Tue Jul 01, 2014 7:33 am by corleone1928
Killrob wrote:Hey guys!
I did go on a little explanatory rant in the beta forum some time ago... and now that its clean-up time there, I'd like to post it here instead:
The only thing you feel while driving a car (affecting acceleration) is power at the wheels. Torque is convertible, power is not and can only be lost while finding it's way to the wheels. Thus, for measuring performance, torque is a useless, insanely overrated stat which almost everyone gets wrong - including car magazines and people who should know better. Hell, we got some of the most well car-educated people here on these forums and even most of them don't get it right, being brainwashed by the torque-nonsense.
My normal example for showing the point is the following example: which engine makes a car accelerate faster?
A: An engine that makes 800 Nm at 2000 RPM
B: An engine that makes 200 Nm at 8000 RPM
It is a triple trick question of course!

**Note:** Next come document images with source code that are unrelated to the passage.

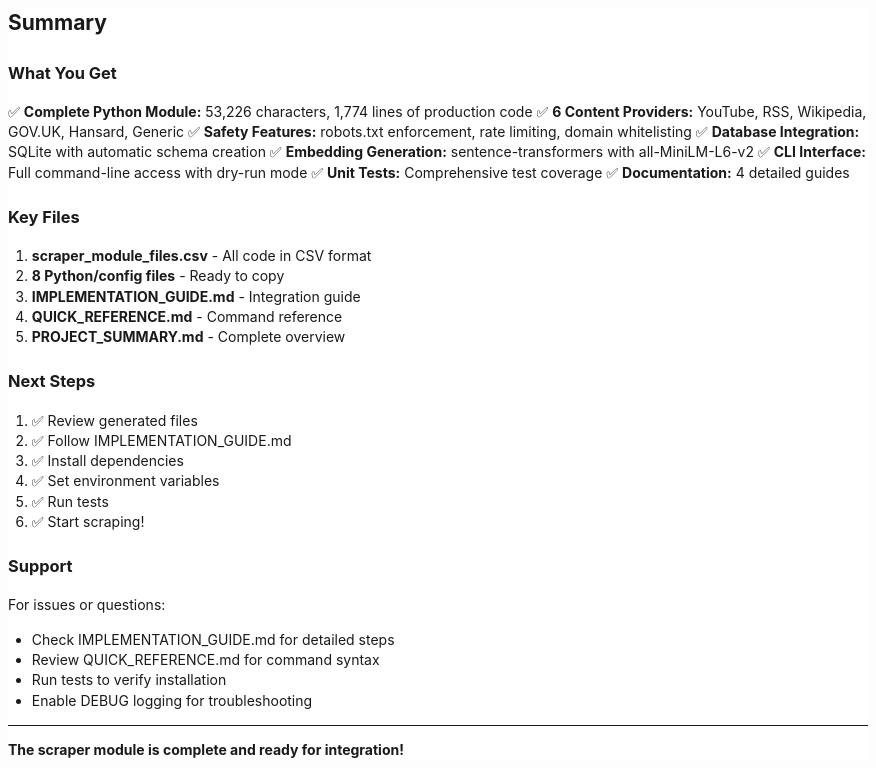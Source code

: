 
## Summary

### What You Get

✅ **Complete Python Module:** 53,226 characters, 1,774 lines of production code
✅ **6 Content Providers:** YouTube, RSS, Wikipedia, GOV.UK, Hansard, Generic
✅ **Safety Features:** robots.txt enforcement, rate limiting, domain whitelisting
✅ **Database Integration:** SQLite with automatic schema creation
✅ **Embedding Generation:** sentence-transformers with all-MiniLM-L6-v2
✅ **CLI Interface:** Full command-line access with dry-run mode
✅ **Unit Tests:** Comprehensive test coverage
✅ **Documentation:** 4 detailed guides

### Key Files

1. **scraper_module_files.csv** - All code in CSV format
2. **8 Python/config files** - Ready to copy
3. **IMPLEMENTATION_GUIDE.md** - Integration guide
4. **QUICK_REFERENCE.md** - Command reference
5. **PROJECT_SUMMARY.md** - Complete overview

### Next Steps

1. ✅ Review generated files
2. ✅ Follow IMPLEMENTATION_GUIDE.md
3. ✅ Install dependencies
4. ✅ Set environment variables
5. ✅ Run tests
6. ✅ Start scraping!

### Support

For issues or questions:
- Check IMPLEMENTATION_GUIDE.md for detailed steps
- Review QUICK_REFERENCE.md for command syntax
- Run tests to verify installation
- Enable DEBUG logging for troubleshooting

---

**The scraper module is complete and ready for integration!**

First you say: hell, I'm not stupid, they are the same of course. But you are still not quite right if you say that...
How much capacity do you need to make 800 Nm of torque? Well, say 8L. How much for 200 Nm? In this analogy, probably 2L.
Which engine would weigh more? Probably the 8L engine. So which engine would make a car accelerate faster? The lighter one with the same performance...
or would it? No, definitely not in the hands of an unskilled or even average driver.
If you put your foot down while cruising with engine A, hell breaks loose. If you do the same with engine B, basically nothing happens.
It is a question of how accessible the engine's power is, which doesn't matter if you are Michael Schumacher, but does for the average, torque-brainwashed Joe.
In the car designer we will have a stat related to "ease of driving", and this whole thing above will affect that stat. Should the engine be held responsible for the lack of driver skill? No, at least I don't think so - which also explains why I don't really want to see torque matter in the engine designer scenarios. Should it matter once you design the car? Absolutely!
With a gearbox being an additional layer of abstraction and most people not understanding the underlying principles, I can see why people equate torque with power... although it does make as much sense as equating Mussolini with porridge.
Cheers guys!
/Killrob
anyway, both are 300HP-producing banger, no?